Please retype the records below exactly, leaving out any pictures.

========

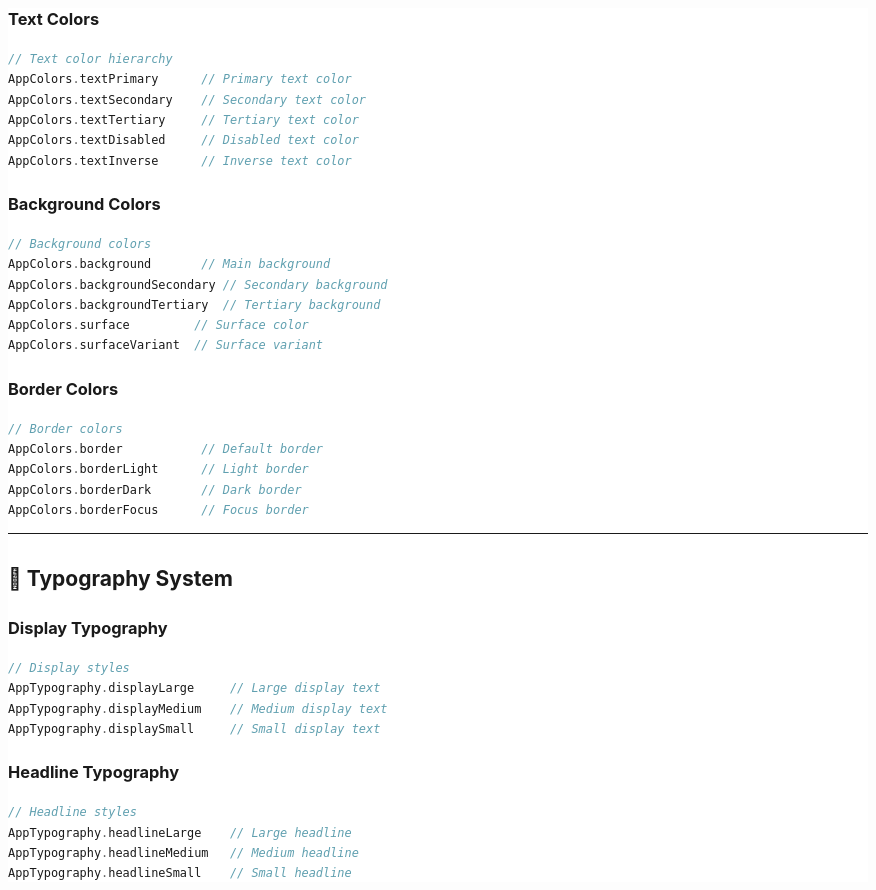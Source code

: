 ### Text Colors

```swift
// Text color hierarchy
AppColors.textPrimary      // Primary text color
AppColors.textSecondary    // Secondary text color
AppColors.textTertiary     // Tertiary text color
AppColors.textDisabled     // Disabled text color
AppColors.textInverse      // Inverse text color
```

### Background Colors

```swift
// Background colors
AppColors.background       // Main background
AppColors.backgroundSecondary // Secondary background
AppColors.backgroundTertiary  // Tertiary background
AppColors.surface         // Surface color
AppColors.surfaceVariant  // Surface variant
```

### Border Colors

```swift
// Border colors
AppColors.border           // Default border
AppColors.borderLight      // Light border
AppColors.borderDark       // Dark border
AppColors.borderFocus      // Focus border
```

---

## 📝 Typography System

### Display Typography

```swift
// Display styles
AppTypography.displayLarge     // Large display text
AppTypography.displayMedium    // Medium display text
AppTypography.displaySmall     // Small display text
```

### Headline Typography

```swift
// Headline styles
AppTypography.headlineLarge    // Large headline
AppTypography.headlineMedium   // Medium headline
AppTypography.headlineSmall    // Small headline
```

========

→ Output of the exercise:
Source code

: ### Text Colors

```swift
// Text color hierarchy
AppColors.textPrimary      // Primary text color
AppColors.textSecondary    // Secondary text color
AppColors.textTertiary     // Tertiary text color
AppColors.textDisabled     // Disabled text color
AppColors.textInverse      // Inverse text color
```

### Background Colors

```swift
// Background colors
AppColors.background       // Main background
AppColors.backgroundSecondary // Secondary background
AppColors.backgroundTertiary  // Tertiary background
AppColors.surface         // Surface color
AppColors.surfaceVariant  // Surface variant
```

### Border Colors

```swift
// Border colors
AppColors.border           // Default border
AppColors.borderLight      // Light border
AppColors.borderDark       // Dark border
AppColors.borderFocus      // Focus border
```

---

## 📝 Typography System

### Display Typography

```swift
// Display styles
AppTypography.displayLarge     // Large display text
AppTypography.displayMedium    // Medium display text
AppTypography.displaySmall     // Small display text
```

### Headline Typography

```swift
// Headline styles
AppTypography.headlineLarge    // Large headline
AppTypography.headlineMedium   // Medium headline
AppTypography.headlineSmall    // Small headline
```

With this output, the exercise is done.